## TASK STATEMENT:
Every line below between the line holding "## Join the community" and the line holding "IF NOT FOUND THEN", inclusive, should be repeated exactly, and all other lines omitted.

## DATA RECORDS:
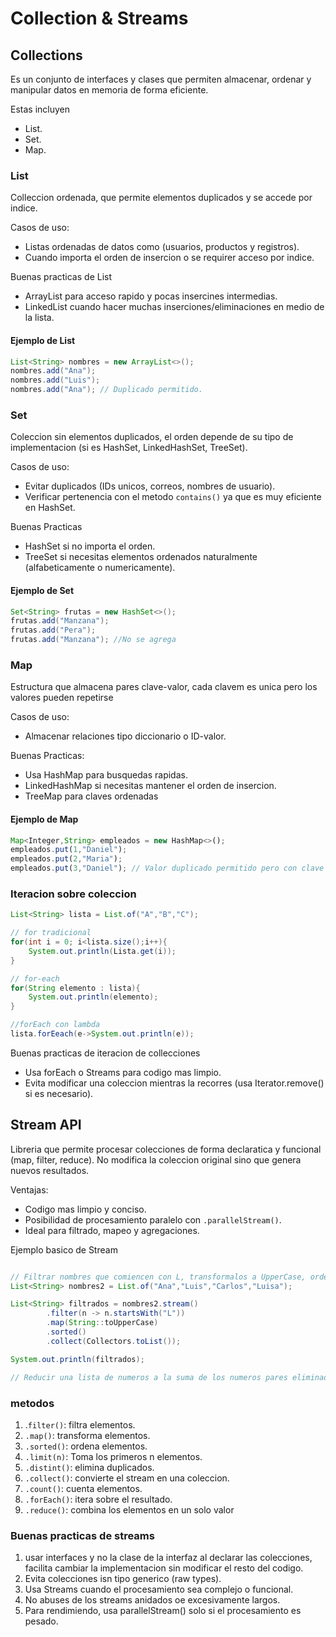 # Collection & Streams

## Collections

Es un conjunto de interfaces y clases que permiten almacenar, ordenar y manipular datos en memoria de forma eficiente.

Estas incluyen

-   List.
-   Set.
-   Map.

### List

Colleccion ordenada, que permite elementos duplicados y se accede por indice.

Casos de uso: 
-   Listas ordenadas de datos como (usuarios, productos y registros).
-   Cuando importa el orden de insercion o se requirer acceso por indice.

Buenas practicas de List

-   ArrayList para acceso rapido y pocas insercines intermedias.
-   LinkedList cuando hacer muchas inserciones/eliminaciones en medio de la lista.

#### Ejemplo de List

```java 
List<String> nombres = new ArrayList<>();
nombres.add("Ana"); 
nombres.add("Luis"); 
nombres.add("Ana"); // Duplicado permitido. 
```

### Set

Coleccion sin elementos duplicados, el orden depende de su tipo de implementacion (si es HashSet, LinkedHashSet, TreeSet).

Casos de uso:

-   Evitar duplicados (IDs unicos, correos, nombres de usuario).
-   Verificar pertenencia con el metodo `contains()` ya que es muy eficiente en HashSet.

Buenas Practicas

-   HashSet si no importa el orden.
-   TreeSet si necesitas elementos ordenados naturalmente (alfabeticamente o numericamente).

#### Ejemplo de Set

```java
Set<String> frutas = new HashSet<>();
frutas.add("Manzana");
frutas.add("Pera");
frutas.add("Manzana"); //No se agrega
```

### Map

Estructura que almacena pares clave-valor, cada clavem es unica pero los valores pueden repetirse

Casos de uso:
-   Almacenar relaciones tipo diccionario o ID-valor.

Buenas Practicas:
-   Usa HashMap para busquedas rapidas.
-   LinkedHashMap si necesitas mantener el orden de insercion.
-   TreeMap para claves ordenadas

#### Ejemplo de Map

```js
Map<Integer,String> empleados = new HashMap<>();
empleados.put(1,"Daniel");
empleados.put(2,"Maria");
empleados.put(3,"Daniel"); // Valor duplicado permitido pero con clave unica.
```


### Iteracion sobre coleccion

```java
List<String> lista = List.of("A","B","C");

// for tradicional
for(int i = 0; i<lista.size();i++){
    System.out.println(Lista.get(i));
}

// for-each
for(String elemento : lista){
    System.out.println(elemento);
}

//forEach con lambda
lista.forEeach(e->System.out.println(e));

```

Buenas practicas de iteracion de collecciones

-   Usa forEach o Streams para codigo mas limpio.
-   Evita modificar una coleccion mientras la recorres (usa Iterator.remove() si es necesario).

## Stream API

Libreria que permite procesar colecciones de forma declaratica y funcional (map, filter, reduce).
No modifica la coleccion original sino que genera nuevos resultados.

Ventajas: 
-   Codigo mas limpio y conciso.
-   Posibilidad de procesamiento paralelo con `.parallelStream()`.
-   Ideal para filtrado, mapeo y agregaciones.

Ejemplo basico de Stream

```java

// Filtrar nombres que comiencen con L, transformalos a UpperCase, ordenarlos y regresarlos
List<String> nombres2 = List.of("Ana","Luis","Carlos","Luisa");

List<String> filtrados = nombres2.stream()
        .filter(n -> n.startsWith("L"))
        .map(String::toUpperCase)
        .sorted()
        .collect(Collectors.toList());

System.out.println(filtrados);

// Reducir una lista de numeros a la suma de los numeros pares eliminado lo demas

```

### metodos

1.  .`filter()`: filtra elementos.
2.  `.map()`: transforma elementos.
3.  `.sorted()`: ordena elementos.
4.  `.limit(n)`: Toma los primeros n elementos.
5.  `.distint()`: elimina duplicados.
6.  `.collect()`: convierte el stream en una coleccion. 
7.  `.count()`: cuenta elementos.
8.  `.forEach()`: itera sobre el resultado.
9.  `.reduce()`: combina los elementos en un solo valor

### Buenas practicas de streams

1.  usar interfaces y no la clase de la interfaz al declarar las colecciones, facilita cambiar la implementacion sin modificar el resto del codigo.
2.  Evita colecciones isn tipo generico (raw types).
3.  Usa Streams cuando el procesamiento sea complejo o funcional.
4.  No abuses de los streams anidados oe excesivamente largos.
5.  Para rendimiendo, usa parallelStream() solo si el procesamiento es pesado.

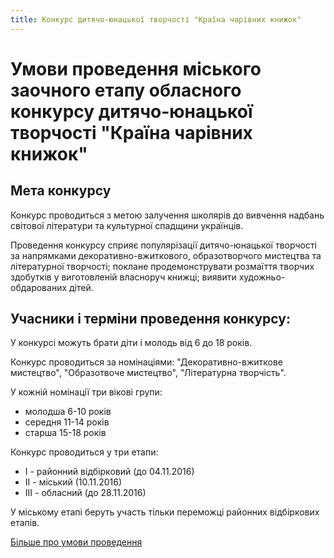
 ```yaml
---
title: Конкурс дитячо-юнацької творчості "Країна чарівних книжок"
---
```


# Умови проведення міського заочного етапу обласного конкурсу дитячо-юнацької творчості "Країна чарівних книжок"

## Мета конкурсу

Конкурс проводиться з метою залучення школярів до вивчення надбань світової літератури та культурної спадщини українців.

Проведення конкурсу сприяє популярізації дитячо-юнацької творчості за напрямками декоративно-вжиткового, образотворчого мистецтва та літературної творчості; поклане продемонструвати розмаїття творчих здобутків у виготовленій власноруч книжці; виявити художньо-обдарованих дітей.

## Учасники і терміни проведення конкурсу:

У конкурсі можуть брати діти і молодь від 6 до 18 років.

Конкурс проводиться за номінаціями: "Декоративно-вжиткове мистецтво", "Образотвоче мистецтво", "Літературна творчість".

У кожній номінації три вікові групи:

* молодша 6-10 років
* середня 11-14 років
* старша 15-18 років

Конкурс проводиться у три етапи:

* І - районний відбірковий (до 04.11.2016)
* ІІ - міський (10.11.2016)
* ІІІ - обласний (до 28.11.2016)

У міському етапі беруть участь тільки переможці районних відбіркових етапів.

[Більше про умови проведення](https://1drv.ms/w/s!AvfPBDS_9g9MjjSxSP012j0cerL1)
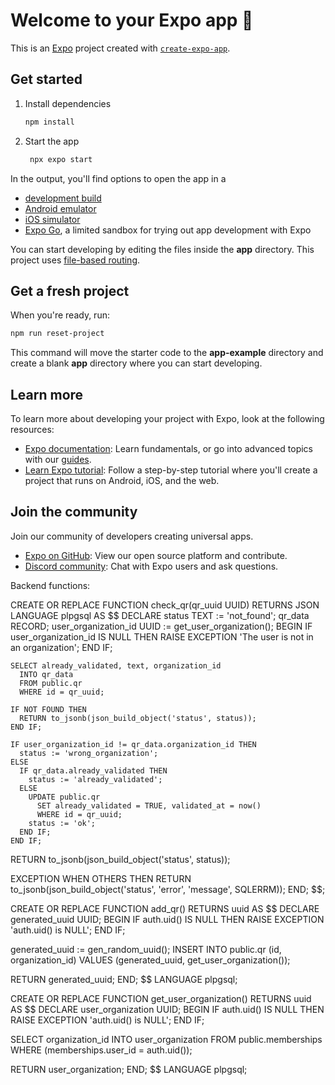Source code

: # Welcome to your Expo app 👋

This is an [Expo](https://expo.dev) project created with [`create-expo-app`](https://www.npmjs.com/package/create-expo-app).

## Get started

1. Install dependencies

   ```bash
   npm install
   ```

2. Start the app

   ```bash
    npx expo start
   ```

In the output, you'll find options to open the app in a

- [development build](https://docs.expo.dev/develop/development-builds/introduction/)
- [Android emulator](https://docs.expo.dev/workflow/android-studio-emulator/)
- [iOS simulator](https://docs.expo.dev/workflow/ios-simulator/)
- [Expo Go](https://expo.dev/go), a limited sandbox for trying out app development with Expo

You can start developing by editing the files inside the **app** directory. This project uses [file-based routing](https://docs.expo.dev/router/introduction).

## Get a fresh project

When you're ready, run:

```bash
npm run reset-project
```

This command will move the starter code to the **app-example** directory and create a blank **app** directory where you can start developing.

## Learn more

To learn more about developing your project with Expo, look at the following resources:

- [Expo documentation](https://docs.expo.dev/): Learn fundamentals, or go into advanced topics with our [guides](https://docs.expo.dev/guides).
- [Learn Expo tutorial](https://docs.expo.dev/tutorial/introduction/): Follow a step-by-step tutorial where you'll create a project that runs on Android, iOS, and the web.

## Join the community

Join our community of developers creating universal apps.

- [Expo on GitHub](https://github.com/expo/expo): View our open source platform and contribute.
- [Discord community](https://chat.expo.dev): Chat with Expo users and ask questions.


Backend functions:

CREATE OR REPLACE FUNCTION check_qr(qr_uuid UUID) RETURNS JSON
    LANGUAGE plpgsql
AS
$$
DECLARE
    status TEXT := 'not_found';
    qr_data RECORD;
    user_organization_id UUID := get_user_organization();
BEGIN
    IF user_organization_id IS NULL THEN
      RAISE EXCEPTION 'The user is not in an organization';
    END IF;

    SELECT already_validated, text, organization_id
      INTO qr_data
      FROM public.qr
      WHERE id = qr_uuid;

    IF NOT FOUND THEN
      RETURN to_jsonb(json_build_object('status', status));
    END IF;

    IF user_organization_id != qr_data.organization_id THEN
      status := 'wrong_organization';
    ELSE
      IF qr_data.already_validated THEN
        status := 'already_validated';
      ELSE
        UPDATE public.qr
          SET already_validated = TRUE, validated_at = now()
          WHERE id = qr_uuid;
        status := 'ok';
      END IF;
    END IF;

  RETURN to_jsonb(json_build_object('status', status));

EXCEPTION
  WHEN OTHERS THEN
    RETURN to_jsonb(json_build_object('status', 'error', 'message', SQLERRM));
END;
$$;





CREATE OR REPLACE FUNCTION add_qr()
RETURNS uuid
AS $$
DECLARE
  generated_uuid UUID;
BEGIN
  IF auth.uid() IS NULL THEN
    RAISE EXCEPTION 'auth.uid() is NULL';
  END IF;

  generated_uuid := gen_random_uuid();
  INSERT INTO public.qr (id, organization_id) VALUES (generated_uuid, get_user_organization());

  RETURN generated_uuid;
END;
$$ LANGUAGE plpgsql;




CREATE OR REPLACE FUNCTION get_user_organization()
RETURNS uuid
AS $$
DECLARE
  user_organization UUID;
BEGIN
  IF auth.uid() IS NULL THEN
    RAISE EXCEPTION 'auth.uid() is NULL';
  END IF;

  SELECT organization_id
    INTO user_organization
    FROM public.memberships
    WHERE (memberships.user_id = auth.uid());

  RETURN user_organization;
END;
$$ LANGUAGE plpgsql;


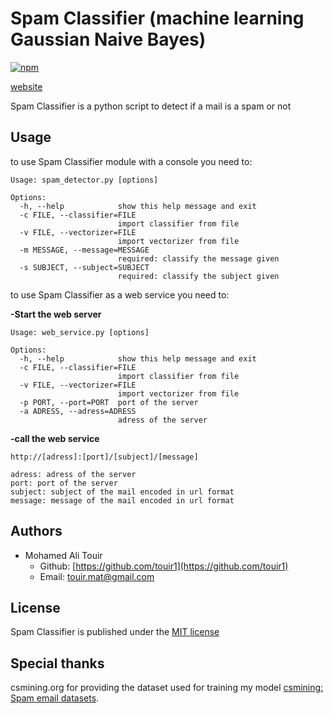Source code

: # Spam Classifier (machine learning Gaussian Naive Bayes)
[![npm](https://img.shields.io/npm/l/date-2.svg?style=flat-square)]()

[website](https://touir1.github.io/Spam-Classifier-machine-learning-Gaussian-Naive-Bayes/)

Spam Classifier is a python script to detect if a mail is a spam or not

## Usage ##

to use Spam Classifier module with a console you need to:
```
Usage: spam_detector.py [options]

Options:
  -h, --help            show this help message and exit
  -c FILE, --classifier=FILE
                        import classifier from file
  -v FILE, --vectorizer=FILE
                        import vectorizer from file
  -m MESSAGE, --message=MESSAGE
                        required: classify the message given
  -s SUBJECT, --subject=SUBJECT
                        required: classify the subject given
```

to use Spam Classifier as a web service you need to:

**-Start the web server**
```
Usage: web_service.py [options]

Options:
  -h, --help            show this help message and exit
  -c FILE, --classifier=FILE
                        import classifier from file
  -v FILE, --vectorizer=FILE
                        import vectorizer from file
  -p PORT, --port=PORT  port of the server
  -a ADRESS, --adress=ADRESS
                        adress of the server
```

**-call the web service**

```
http://[adress]:[port]/[subject]/[message]

adress: adress of the server
port: port of the server
subject: subject of the mail encoded in url format
message: message of the mail encoded in url format
```
## Authors ##

* Mohamed Ali Touir
  * Github: [https://github.com/touir1](https://github.com/touir1)
  * Email: [touir.mat@gmail.com](mailto:touir.mat@gmail.com)

## License ##

Spam Classifier is published under the [MIT license](http://www.opensource.org/licenses/mit-license)

## Special thanks ##

csmining.org for providing the dataset used for training my model [csmining: Spam email datasets](http://csmining.org/index.php/spam-email-datasets-.html).
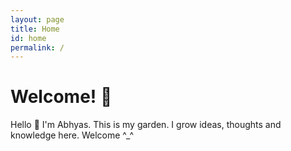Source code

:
 ```yaml
---
layout: page
title: Home
id: home
permalink: /
---
```


# Welcome! 🌱
Hello 👋 I'm Abhyas. 
This is my garden. I grow ideas, thoughts and knowledge here. 
Welcome ^_^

## SOLUTION TO THIS PROBLEM:
## Join the community

Join our community of developers creating universal apps.

- [Expo on GitHub](https://github.com/expo/expo): View our open source platform and contribute.
- [Discord community](https://chat.expo.dev): Chat with Expo users and ask questions.


Backend functions:

CREATE OR REPLACE FUNCTION check_qr(qr_uuid UUID) RETURNS JSON
    LANGUAGE plpgsql
AS
$$
DECLARE
    status TEXT := 'not_found';
    qr_data RECORD;
    user_organization_id UUID := get_user_organization();
BEGIN
    IF user_organization_id IS NULL THEN
      RAISE EXCEPTION 'The user is not in an organization';
    END IF;

    SELECT already_validated, text, organization_id
      INTO qr_data
      FROM public.qr
      WHERE id = qr_uuid;

    IF NOT FOUND THEN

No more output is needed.